• _Directions for this task_: Reproduce word for word the lines of the listing from the first one through the one with "Feature 56 is", omitting every picture.

• _Supplied data_:
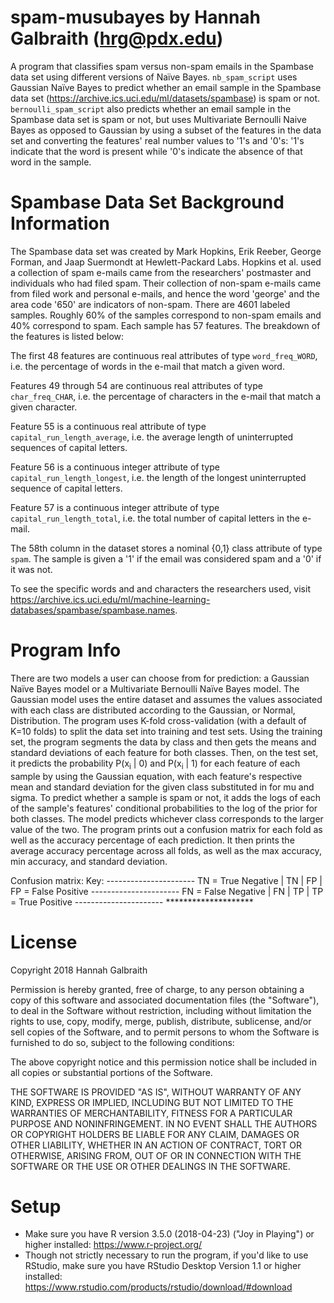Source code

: # spam-musubayes by Hannah Galbraith (hrg@pdx.edu)
A program that classifies spam versus non-spam emails in the Spambase data set using different versions of Naïve Bayes. `nb_spam_script` uses Gaussian Naïve Bayes to predict whether an email sample in the Spambase data set (https://archive.ics.uci.edu/ml/datasets/spambase) is spam or not. `bernoulli_spam_script` also predicts whether an email sample in the Spambase data set is spam or not, but uses Multivariate Bernoulli Naive Bayes as opposed to Gaussian by using a subset of the features in the data set and converting the features' real number values to '1's and '0's: '1's indicate that the word is present while '0's indicate the absence of that word in the sample.

# Spambase Data Set Background Information
The Spambase data set was created by Mark Hopkins, Erik Reeber, George Forman, and Jaap Suermondt at Hewlett-Packard Labs. Hopkins et al. used a collection of spam e-mails came from the researchers' postmaster and individuals who had filed spam. Their collection of non-spam e-mails came from filed work and personal e-mails, and hence the word 'george' and the area code '650' are indicators of non-spam. There are 4601 labeled samples. Roughly 60% of the samples correspond to non-spam emails and 40% correspond to spam. Each sample has 57 features. The breakdown of the features is listed below:

The first 48 features are continuous real attributes of type `word_freq_WORD`, i.e. the percentage of words in the e-mail that match a given word. 

Features 49 through 54 are continuous real attributes of type `char_freq_CHAR`, i.e. the percentage of characters in the e-mail that match a given character. 

Feature 55 is a continuous real attribute of type `capital_run_length_average`, i.e. the average length of uninterrupted sequences of capital letters. 

Feature 56 is a continuous integer attribute of type `capital_run_length_longest`, i.e. the length of the longest uninterrupted sequence of capital letters. 

Feature 57 is a continuous integer attribute of type `capital_run_length_total`, i.e. the total number of capital letters in the e-mail. 

The 58th column in the dataset stores a nominal {0,1} class attribute of type `spam`. The sample is given a '1' if the email was considered spam and a '0' if it was not.

To see the specific words and and characters the researchers used, visit https://archive.ics.uci.edu/ml/machine-learning-databases/spambase/spambase.names.

# Program Info
There are two models a user can choose from for prediction: a Gaussian Naïve Bayes model or a Multivariate Bernoulli Naïve Bayes model. The Gaussian model uses the entire dataset and assumes the values associated with each class are distributed according to the Gaussian, or Normal, Distribution. The program uses K-fold cross-validation (with a default of K=10 folds) to split the data set into training and test sets. Using the training set, the program segments the data by class and then gets the means and standard deviations of each feature for both classes. Then, on the test set, it predicts the probability P(x<sub>i</sub> | 0) and P(x<sub>i</sub> | 1) for each feature of each sample by using the Gaussian equation, with each feature's respective mean and standard deviation for the given class substituted in for mu and sigma. To predict whether a sample is spam or not, it adds the logs of each of the sample's features' conditional probabilities to the log of the prior for both classes. The model predicts whichever class corresponds to the larger value of the two. The program prints out a confusion matrix for each fold as well as the accuracy percentage of each prediction. It then prints the average accuracy percentage across all folds, as well as the max accuracy, min accuracy, and standard deviation.

Confusion matrix:           Key:
----------------------      TN = True Negative
|    TN    |   FP    |      FP = False Positive
----------------------      FN = False Negative
|    FN    |   TP    |      TP = True Positive
----------------------      ********************

# License
Copyright 2018 Hannah Galbraith

Permission is hereby granted, free of charge, to any person obtaining a copy of this software and associated documentation files (the "Software"), to deal in the Software without restriction, including without limitation the rights to use, copy, modify, merge, publish, distribute, sublicense, and/or sell copies of the Software, and to permit persons to whom the Software is furnished to do so, subject to the following conditions:

The above copyright notice and this permission notice shall be included in all copies or substantial portions of the Software.

THE SOFTWARE IS PROVIDED "AS IS", WITHOUT WARRANTY OF ANY KIND, EXPRESS OR IMPLIED, INCLUDING BUT NOT LIMITED TO THE WARRANTIES OF MERCHANTABILITY, FITNESS FOR A PARTICULAR PURPOSE AND NONINFRINGEMENT. IN NO EVENT SHALL THE AUTHORS OR COPYRIGHT HOLDERS BE LIABLE FOR ANY CLAIM, DAMAGES OR OTHER LIABILITY, WHETHER IN AN ACTION OF CONTRACT, TORT OR OTHERWISE, ARISING FROM, OUT OF OR IN CONNECTION WITH THE SOFTWARE OR THE USE OR OTHER DEALINGS IN THE SOFTWARE.

# Setup
* Make sure you have R version 3.5.0 (2018-04-23) ("Joy in Playing") or higher installed: https://www.r-project.org/
* Though not strictly necessary to run the program, if you'd like to use RStudio, make sure you have RStudio Desktop Version 1.1 or higher installed: https://www.rstudio.com/products/rstudio/download/#download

• _Response area_:
Source code

: # spam-musubayes by Hannah Galbraith (hrg@pdx.edu)
A program that classifies spam versus non-spam emails in the Spambase data set using different versions of Naïve Bayes. `nb_spam_script` uses Gaussian Naïve Bayes to predict whether an email sample in the Spambase data set (https://archive.ics.uci.edu/ml/datasets/spambase) is spam or not. `bernoulli_spam_script` also predicts whether an email sample in the Spambase data set is spam or not, but uses Multivariate Bernoulli Naive Bayes as opposed to Gaussian by using a subset of the features in the data set and converting the features' real number values to '1's and '0's: '1's indicate that the word is present while '0's indicate the absence of that word in the sample.

# Spambase Data Set Background Information
The Spambase data set was created by Mark Hopkins, Erik Reeber, George Forman, and Jaap Suermondt at Hewlett-Packard Labs. Hopkins et al. used a collection of spam e-mails came from the researchers' postmaster and individuals who had filed spam. Their collection of non-spam e-mails came from filed work and personal e-mails, and hence the word 'george' and the area code '650' are indicators of non-spam. There are 4601 labeled samples. Roughly 60% of the samples correspond to non-spam emails and 40% correspond to spam. Each sample has 57 features. The breakdown of the features is listed below:

The first 48 features are continuous real attributes of type `word_freq_WORD`, i.e. the percentage of words in the e-mail that match a given word. 

Features 49 through 54 are continuous real attributes of type `char_freq_CHAR`, i.e. the percentage of characters in the e-mail that match a given character. 

Feature 55 is a continuous real attribute of type `capital_run_length_average`, i.e. the average length of uninterrupted sequences of capital letters. 

Feature 56 is a continuous integer attribute of type `capital_run_length_longest`, i.e. the length of the longest uninterrupted sequence of capital letters. 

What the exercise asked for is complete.